Phylogenetic analysis

Multiple sequence alignments of 16S rRNA gene sequences were assembled at the Ribosomal Database Project website using the secondary structure alignment program Infernal (Nawrocki et al., 2009), while thermosome and mcrA gene sequences alignments were constructed with ClustalW (Thompson et al., 1997) with a gap opening penalty of 50 and gap extension penalty of 5. Alignments were manually inspected and minor edits were made when necessary with GeneDoc (Nicholas et al., 1997) before trees were constructed using PHYLIP (Felsenstein, 1989). DNA distance matrices were calculated based on the F84 maximum likelihood option and neighbour-joined trees were assembled as the consensus of 100 replicates. Final trees were visualized with TreeView (Page, 1996).

Archaeal genomic DNA

Archaeal genomic DNA from Methanococcus voltae PS, Methanococcus vannielii SB, Methanococcus maripaludis S2, Methanotorris igneus Kol 5, Sulfolobus solfataricus, Sulfolobus sp., Thermoplasma acidophilum and Halobacterium salinarum (formerly Halobacterium halobium) NRC 34008 was generously donated by Ken Jarrell, Queen's University at Kingston, Canada while Haloferax volcanii WR341 and Hf. volcanii WR536 were generously donated by Jerry Eichler, Ben-Gurion University of the Negev, Israel. Genomic DNA from Hb. salinarum (formerly Halobacterium cutirubrum) ATCC 33170, Hb. salinarum (formerly Hb. salinarium) ATCC 33171, Thermococcus gorgonarius ATCC 700654, Thermococcus pacificus ATCC 700653 and Thermococcus zilligii ATCC 700529 was acquired from the American Type Culture Collection (Manassas, VA, USA).

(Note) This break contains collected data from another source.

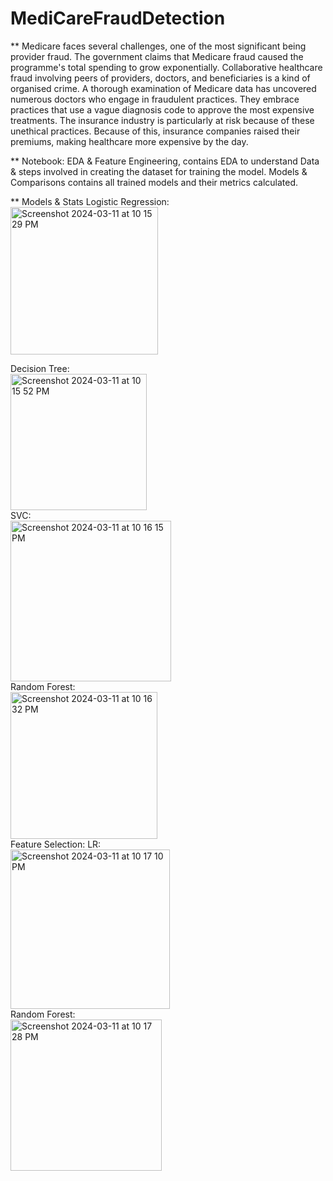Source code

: # MediCareFraudDetection

** Medicare faces several challenges, one of the most significant being provider fraud. The government claims that Medicare fraud caused the programme's total spending to grow exponentially. Collaborative healthcare fraud involving peers of providers, doctors, and beneficiaries is a kind of organised crime. A thorough examination of Medicare data has uncovered numerous doctors who engage in fraudulent practices. They embrace practices that use a vague diagnosis code to approve the most expensive treatments. The insurance industry is particularly at risk because of these unethical practices. Because of this, insurance companies raised their premiums, making healthcare more expensive by the day.

** Notebook:
EDA & Feature Engineering, contains EDA to understand Data & steps involved in creating the dataset for training the model.
Models & Comparisons contains all trained models and their metrics calculated.

** Models & Stats
Logistic Regression:<br />
<img width="236" alt="Screenshot 2024-03-11 at 10 15 29 PM" src="https://github.com/ndvHareesh/MediCareFraudDetection/assets/89001360/0bb273a6-81c8-44e2-97d6-74fe5b0495b4"><br />

Decision Tree:<br />
<img width="218" alt="Screenshot 2024-03-11 at 10 15 52 PM" src="https://github.com/ndvHareesh/MediCareFraudDetection/assets/89001360/c082b410-1a6c-4d5e-a85b-53e728f92988"><br />
SVC:<br />
<img width="257" alt="Screenshot 2024-03-11 at 10 16 15 PM" src="https://github.com/ndvHareesh/MediCareFraudDetection/assets/89001360/6a06f8c9-68bb-46fd-9417-d81a963722db"><br />
Random Forest:<br />
<img width="235" alt="Screenshot 2024-03-11 at 10 16 32 PM" src="https://github.com/ndvHareesh/MediCareFraudDetection/assets/89001360/44765f0f-d157-4aba-8f66-7a4d8ea7595c"><br />
Feature Selection:
LR:<br />
<img width="255" alt="Screenshot 2024-03-11 at 10 17 10 PM" src="https://github.com/ndvHareesh/MediCareFraudDetection/assets/89001360/3b106b58-90e3-4634-999e-3093da772912"><br />
Random Forest:<br />
<img width="242" alt="Screenshot 2024-03-11 at 10 17 28 PM" src="https://github.com/ndvHareesh/MediCareFraudDetection/assets/89001360/89e3f8d8-4187-45ce-89b1-1e0d83343707"><br />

Rumen sample collection and processing

Rumen contents (both solid and liquor) were collected from fistulated dairy cows housed at the University of Saskatchewan dairy barn. Six cows on a ‘regular’ high milk production dairy cow diet and two cows on a modified ‘dry’ diet were sampled 2 h after feeding and DNA was extracted immediately. Samples were thoroughly mixed before a 300-μl volume of solid and liquor was removed for processing. Total DNA extraction from the samples was accomplished as previously described (Dumonceaux et al., 2006a). Final DNA extracts were suspended in Tris-EDTA buffer, pH 8.0 and stored at −20 °C.

PCR primers and conditions

Thermosome-specific archaeal primers were designed from a multiple sequence alignment of 166 thermosome sequences (Table 1; Figure 1). The thermosome primer pair, JH0175 and JH0178, is theoretically appropriate for the entire archaeal domain and performed best on low to mid-range GC content organisms. An alternative version of these primers, JH0268 and JH0269, contains no degeneracies and was engineered to target high GC organisms.

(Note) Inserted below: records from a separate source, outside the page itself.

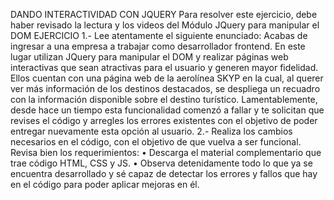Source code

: DANDO INTERACTIVIDAD CON JQUERY
Para resolver este ejercicio, debe haber revisado la lectura y los videos del Módulo JQuery para
manipular el DOM
EJERCICIO
1.- Lee atentamente el siguiente enunciado:
Acabas de ingresar a una empresa a trabajar como desarrollador frontend. En este lugar utilizan
JQuery para manipular el DOM y realizar páginas web interactivas que sean atractivas para el usuario
y generen mayor fidelidad. Ellos cuentan con una página web de la aerolínea SKYP en la cual, al
querer ver más información de los destinos destacados, se despliega un recuadro con la
información disponible sobre el destino turístico.
Lamentablemente, desde hace un tiempo esta funcionalidad comenzó a fallar y te solicitan que
revises el código y arregles los errores existentes con el objetivo de poder entregar nuevamente esta
opción al usuario.
2.- Realiza los cambios necesarios en el código, con el objetivo de que vuelva a ser funcional. Revisa
bien los requerimientos:
• Descarga el material complementario que trae código HTML, CSS y JS.
• Observa detenidamente todo lo que ya se encuentra desarrollado y sé capaz de detectar los
errores y fallos que hay en el código para poder aplicar mejoras en él.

Table 1 PCR primers used in this study
Figure 1
figure 1

Nucleotide frequencies for the thermosome (group II chaperonin) primer annealing sites. The frequency of each nucleotide in each position in the 166 sequence alignment is indicated. Where more than two different nucleotides were common, inosine (I) was used in JH0175/JH0178 to reduce degeneracy. The graphs are shown such that the x-axis depicts the primer sequences in their 5′–3′ orientation. The ‘high GC’ JH0268/JH0269 primers are depicted directly below their counterparts to highlight how and where degeneracy was removed.

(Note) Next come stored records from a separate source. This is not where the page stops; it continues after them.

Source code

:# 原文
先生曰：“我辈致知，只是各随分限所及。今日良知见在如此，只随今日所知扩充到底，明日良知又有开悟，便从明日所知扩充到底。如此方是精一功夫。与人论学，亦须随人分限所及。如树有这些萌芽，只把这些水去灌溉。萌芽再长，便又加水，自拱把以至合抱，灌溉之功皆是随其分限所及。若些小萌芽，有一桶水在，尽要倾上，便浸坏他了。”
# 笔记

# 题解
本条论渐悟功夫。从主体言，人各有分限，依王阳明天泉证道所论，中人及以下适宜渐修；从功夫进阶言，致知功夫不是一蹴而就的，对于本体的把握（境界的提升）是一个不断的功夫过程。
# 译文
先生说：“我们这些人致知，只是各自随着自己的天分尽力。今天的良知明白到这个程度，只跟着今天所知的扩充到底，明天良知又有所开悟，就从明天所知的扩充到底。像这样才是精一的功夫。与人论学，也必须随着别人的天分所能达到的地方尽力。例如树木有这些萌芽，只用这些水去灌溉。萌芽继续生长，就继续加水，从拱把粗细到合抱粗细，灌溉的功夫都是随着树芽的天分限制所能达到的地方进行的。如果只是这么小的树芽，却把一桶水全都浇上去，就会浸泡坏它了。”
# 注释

Standard thermosome PCR consisted of 1 × PCR reaction buffer (20 mM Tris-HCl, pH 8.4, 50 mM KCl), 2.5 mM MgCl2, 200 μM dNTP, 400 nM of each forward and reverse primer, 2.5 U Platinum Taq DNA Polymerase (Invitrogen, Burlington, Canada) and 1.0 ng template DNA, carried out in a final volume of 50 μl. A Mastercycler thermocycler (Eppendorf, Mississauga, Canada) or a MyiQ thermocycler (Bio-Rad, Mississauga, Canada) was used with initial denaturing at 98 °C for 3 min, followed by 40 cycles of 30 s at 98 °C, 1 min at 54 °C and 1 min at 72 °C, followed by a final extension at 72 °C for 10 min. Annealing temperature gradients (45–66 °C) were tested with both thermosome primer sets (individually and in combination) with several archaeal genomic DNAs (spanning the range of GC contents from 28% to 66%) and 54 °C was determined to be the optimal annealing temperature (data not shown). For the generation of JH0175/JH0178 PCR products from rumen samples, a pool of PCR products was generated from four PCRs with annealing temperatures of 56.7 °C, 53.6 °C, 49.2 °C and 46.3 °C, respectively. For the generation of thermosome PCR products from regular diet rumen samples using a 7:1 molar ratio cocktail of JH0175/JH0178:JH0268/JH0269, the standard thermosome PCR program (annealing temperature of 54 °C only) was used. The primer cocktail experiments conducted to determine that a 7:1 molar ratio mix of JH0175/JH0178:JH0268/JH0269 was the optimal ratio to allow for amplification of a broad spectrum of GC content sequences in a single PCR are detailed in Supplementary materials.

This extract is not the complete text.